> _Task details_:
Exact copies of all the records below should be returned.

> _Stored data_:
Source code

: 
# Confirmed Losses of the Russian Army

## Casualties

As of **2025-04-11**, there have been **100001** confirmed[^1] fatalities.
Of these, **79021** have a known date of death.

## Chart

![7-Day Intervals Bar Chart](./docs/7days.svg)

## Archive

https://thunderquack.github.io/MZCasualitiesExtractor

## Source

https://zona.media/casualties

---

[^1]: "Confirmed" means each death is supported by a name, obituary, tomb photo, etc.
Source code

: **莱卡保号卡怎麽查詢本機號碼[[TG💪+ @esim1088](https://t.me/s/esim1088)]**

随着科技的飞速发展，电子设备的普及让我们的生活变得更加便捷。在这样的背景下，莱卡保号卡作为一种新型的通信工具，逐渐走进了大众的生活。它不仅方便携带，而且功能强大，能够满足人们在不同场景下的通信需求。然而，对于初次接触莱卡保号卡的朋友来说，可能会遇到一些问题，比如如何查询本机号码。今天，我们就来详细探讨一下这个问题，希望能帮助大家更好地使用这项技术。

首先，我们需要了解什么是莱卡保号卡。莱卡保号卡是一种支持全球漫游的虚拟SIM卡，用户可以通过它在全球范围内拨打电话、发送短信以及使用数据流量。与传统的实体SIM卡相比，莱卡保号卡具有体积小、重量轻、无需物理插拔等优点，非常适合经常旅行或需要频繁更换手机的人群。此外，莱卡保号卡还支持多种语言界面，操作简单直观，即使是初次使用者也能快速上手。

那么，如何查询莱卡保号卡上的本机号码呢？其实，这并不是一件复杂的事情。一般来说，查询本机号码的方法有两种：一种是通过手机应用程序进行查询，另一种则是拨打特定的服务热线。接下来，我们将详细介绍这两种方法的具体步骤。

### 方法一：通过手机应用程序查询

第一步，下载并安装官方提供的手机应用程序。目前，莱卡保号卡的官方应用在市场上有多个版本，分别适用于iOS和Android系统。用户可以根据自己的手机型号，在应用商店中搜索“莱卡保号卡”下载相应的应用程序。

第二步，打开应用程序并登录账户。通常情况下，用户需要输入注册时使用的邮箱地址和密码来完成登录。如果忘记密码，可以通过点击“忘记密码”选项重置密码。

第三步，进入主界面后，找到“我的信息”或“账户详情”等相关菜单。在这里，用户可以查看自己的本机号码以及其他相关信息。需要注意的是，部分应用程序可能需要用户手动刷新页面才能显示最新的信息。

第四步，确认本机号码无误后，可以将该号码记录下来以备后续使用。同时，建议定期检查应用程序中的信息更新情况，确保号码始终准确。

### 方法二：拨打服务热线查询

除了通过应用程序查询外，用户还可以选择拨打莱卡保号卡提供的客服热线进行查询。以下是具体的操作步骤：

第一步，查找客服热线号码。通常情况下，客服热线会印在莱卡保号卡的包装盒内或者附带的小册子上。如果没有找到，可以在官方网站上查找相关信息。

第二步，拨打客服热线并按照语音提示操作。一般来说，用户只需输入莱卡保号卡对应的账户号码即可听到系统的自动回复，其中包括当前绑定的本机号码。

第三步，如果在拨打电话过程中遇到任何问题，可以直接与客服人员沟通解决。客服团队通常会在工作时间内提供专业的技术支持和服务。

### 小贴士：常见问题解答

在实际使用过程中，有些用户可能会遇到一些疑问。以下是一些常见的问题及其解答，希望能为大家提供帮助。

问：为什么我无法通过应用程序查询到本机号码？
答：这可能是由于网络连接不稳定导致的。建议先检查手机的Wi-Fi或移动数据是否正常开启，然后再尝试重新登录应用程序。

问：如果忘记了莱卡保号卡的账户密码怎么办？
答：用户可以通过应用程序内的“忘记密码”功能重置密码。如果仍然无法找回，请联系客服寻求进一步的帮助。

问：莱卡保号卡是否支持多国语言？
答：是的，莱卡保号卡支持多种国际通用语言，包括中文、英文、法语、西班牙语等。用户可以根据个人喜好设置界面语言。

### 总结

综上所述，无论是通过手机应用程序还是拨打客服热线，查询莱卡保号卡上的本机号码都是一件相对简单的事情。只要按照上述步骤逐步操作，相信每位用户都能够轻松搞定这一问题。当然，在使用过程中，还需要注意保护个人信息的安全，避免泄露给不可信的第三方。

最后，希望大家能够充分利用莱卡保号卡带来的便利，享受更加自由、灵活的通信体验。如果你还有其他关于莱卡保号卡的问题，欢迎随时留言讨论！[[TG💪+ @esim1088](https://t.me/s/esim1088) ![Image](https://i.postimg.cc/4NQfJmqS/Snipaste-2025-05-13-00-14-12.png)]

> _Exercise output_:
Source code

: 
# Confirmed Losses of the Russian Army

## Casualties

As of **2025-04-11**, there have been **100001** confirmed[^1] fatalities.
Of these, **79021** have a known date of death.

## Chart

![7-Day Intervals Bar Chart](./docs/7days.svg)

## Archive

https://thunderquack.github.io/MZCasualitiesExtractor

## Source

https://zona.media/casualties

---

[^1]: "Confirmed" means each death is supported by a name, obituary, tomb photo, etc.
Source code

: **莱卡保号卡怎麽查詢本機號碼[[TG💪+ @esim1088](https://t.me/s/esim1088)]**

随着科技的飞速发展，电子设备的普及让我们的生活变得更加便捷。在这样的背景下，莱卡保号卡作为一种新型的通信工具，逐渐走进了大众的生活。它不仅方便携带，而且功能强大，能够满足人们在不同场景下的通信需求。然而，对于初次接触莱卡保号卡的朋友来说，可能会遇到一些问题，比如如何查询本机号码。今天，我们就来详细探讨一下这个问题，希望能帮助大家更好地使用这项技术。

首先，我们需要了解什么是莱卡保号卡。莱卡保号卡是一种支持全球漫游的虚拟SIM卡，用户可以通过它在全球范围内拨打电话、发送短信以及使用数据流量。与传统的实体SIM卡相比，莱卡保号卡具有体积小、重量轻、无需物理插拔等优点，非常适合经常旅行或需要频繁更换手机的人群。此外，莱卡保号卡还支持多种语言界面，操作简单直观，即使是初次使用者也能快速上手。

那么，如何查询莱卡保号卡上的本机号码呢？其实，这并不是一件复杂的事情。一般来说，查询本机号码的方法有两种：一种是通过手机应用程序进行查询，另一种则是拨打特定的服务热线。接下来，我们将详细介绍这两种方法的具体步骤。

### 方法一：通过手机应用程序查询

第一步，下载并安装官方提供的手机应用程序。目前，莱卡保号卡的官方应用在市场上有多个版本，分别适用于iOS和Android系统。用户可以根据自己的手机型号，在应用商店中搜索“莱卡保号卡”下载相应的应用程序。

第二步，打开应用程序并登录账户。通常情况下，用户需要输入注册时使用的邮箱地址和密码来完成登录。如果忘记密码，可以通过点击“忘记密码”选项重置密码。

第三步，进入主界面后，找到“我的信息”或“账户详情”等相关菜单。在这里，用户可以查看自己的本机号码以及其他相关信息。需要注意的是，部分应用程序可能需要用户手动刷新页面才能显示最新的信息。

第四步，确认本机号码无误后，可以将该号码记录下来以备后续使用。同时，建议定期检查应用程序中的信息更新情况，确保号码始终准确。

### 方法二：拨打服务热线查询

除了通过应用程序查询外，用户还可以选择拨打莱卡保号卡提供的客服热线进行查询。以下是具体的操作步骤：

第一步，查找客服热线号码。通常情况下，客服热线会印在莱卡保号卡的包装盒内或者附带的小册子上。如果没有找到，可以在官方网站上查找相关信息。

第二步，拨打客服热线并按照语音提示操作。一般来说，用户只需输入莱卡保号卡对应的账户号码即可听到系统的自动回复，其中包括当前绑定的本机号码。

第三步，如果在拨打电话过程中遇到任何问题，可以直接与客服人员沟通解决。客服团队通常会在工作时间内提供专业的技术支持和服务。

### 小贴士：常见问题解答

在实际使用过程中，有些用户可能会遇到一些疑问。以下是一些常见的问题及其解答，希望能为大家提供帮助。

问：为什么我无法通过应用程序查询到本机号码？
答：这可能是由于网络连接不稳定导致的。建议先检查手机的Wi-Fi或移动数据是否正常开启，然后再尝试重新登录应用程序。

问：如果忘记了莱卡保号卡的账户密码怎么办？
答：用户可以通过应用程序内的“忘记密码”功能重置密码。如果仍然无法找回，请联系客服寻求进一步的帮助。

问：莱卡保号卡是否支持多国语言？
答：是的，莱卡保号卡支持多种国际通用语言，包括中文、英文、法语、西班牙语等。用户可以根据个人喜好设置界面语言。

### 总结

综上所述，无论是通过手机应用程序还是拨打客服热线，查询莱卡保号卡上的本机号码都是一件相对简单的事情。只要按照上述步骤逐步操作，相信每位用户都能够轻松搞定这一问题。当然，在使用过程中，还需要注意保护个人信息的安全，避免泄露给不可信的第三方。

最后，希望大家能够充分利用莱卡保号卡带来的便利，享受更加自由、灵活的通信体验。如果你还有其他关于莱卡保号卡的问题，欢迎随时留言讨论！[[TG💪+ @esim1088](https://t.me/s/esim1088) ![Image](https://i.postimg.cc/4NQfJmqS/Snipaste-2025-05-13-00-14-12.png)]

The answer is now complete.